Postado às 08:34 do dia 20/11/21

Com a pandemia de covid-19, todos voltaram os olhos pra ciência e descobriram, surpresos, que nem médicos nem os próprios cientistas concordam entre si sobre o que sejam evidências científicas suficientes pra transformar pesquisas em medicamentos e em protocolos na saúde pública. Quando medicamentos consagrados na medicina como ivermectina e hidrocloroquina começaram a ser prescritos off-label pra doença causada pelo Sars-CoV-2 e quando a testagem em grupos humanos das vacinas começaram em caráter emergencial, todos passamos a nos interessar pelos meandros do fazer científico e entender sobre vieses (bias), revisão de pares (peer review) e artigo em em pré-publicação (pre-print).
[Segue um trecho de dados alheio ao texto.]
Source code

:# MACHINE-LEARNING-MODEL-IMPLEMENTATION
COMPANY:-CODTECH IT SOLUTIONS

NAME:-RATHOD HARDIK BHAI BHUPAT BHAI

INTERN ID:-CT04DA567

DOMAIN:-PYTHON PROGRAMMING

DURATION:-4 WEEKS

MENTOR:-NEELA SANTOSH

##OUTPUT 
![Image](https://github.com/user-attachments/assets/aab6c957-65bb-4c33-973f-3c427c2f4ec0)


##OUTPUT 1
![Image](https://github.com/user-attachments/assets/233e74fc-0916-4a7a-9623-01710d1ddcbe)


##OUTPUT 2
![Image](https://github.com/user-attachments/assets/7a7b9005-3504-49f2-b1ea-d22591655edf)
Neste contexto, o Twitter virou cena de profissionais lutando pela ciência e profissionais lutando por seus pacientes, como se ambas as lutas fossem excludentes. Existe uma discussão complementar à da MBE – Medicina Baseada em Evidências que é a da EBM – Evidência Baseada em Medicina. É preciso ter coragem pra afrontar a MBE dado que ela nos trouxe até a uma maior expectativa geral de vida, à possibilidade de conviver com a AIDS, à cura de diversos cânceres, ao controle de inúmeras doenças infecciosas, inclusive da pandemia atual. Mas creio que a vontade pra afrontar a MBE diminuiria se passássemos a entender as inúmeras dificuldades envolvidas nela e, sobretudo, se entendêssemos o que não é MBE: as dezenas de milhares de estudos científicos fracos e com baixo grau de confiança que encontramos no PubMed e que são divulgados ad nauseam por uma parte do jornalismo que busca manchetes e por profissionais e saúde que buscam um santo graal capaz de alçá-los ao Olimpo dos influenciadores digitais.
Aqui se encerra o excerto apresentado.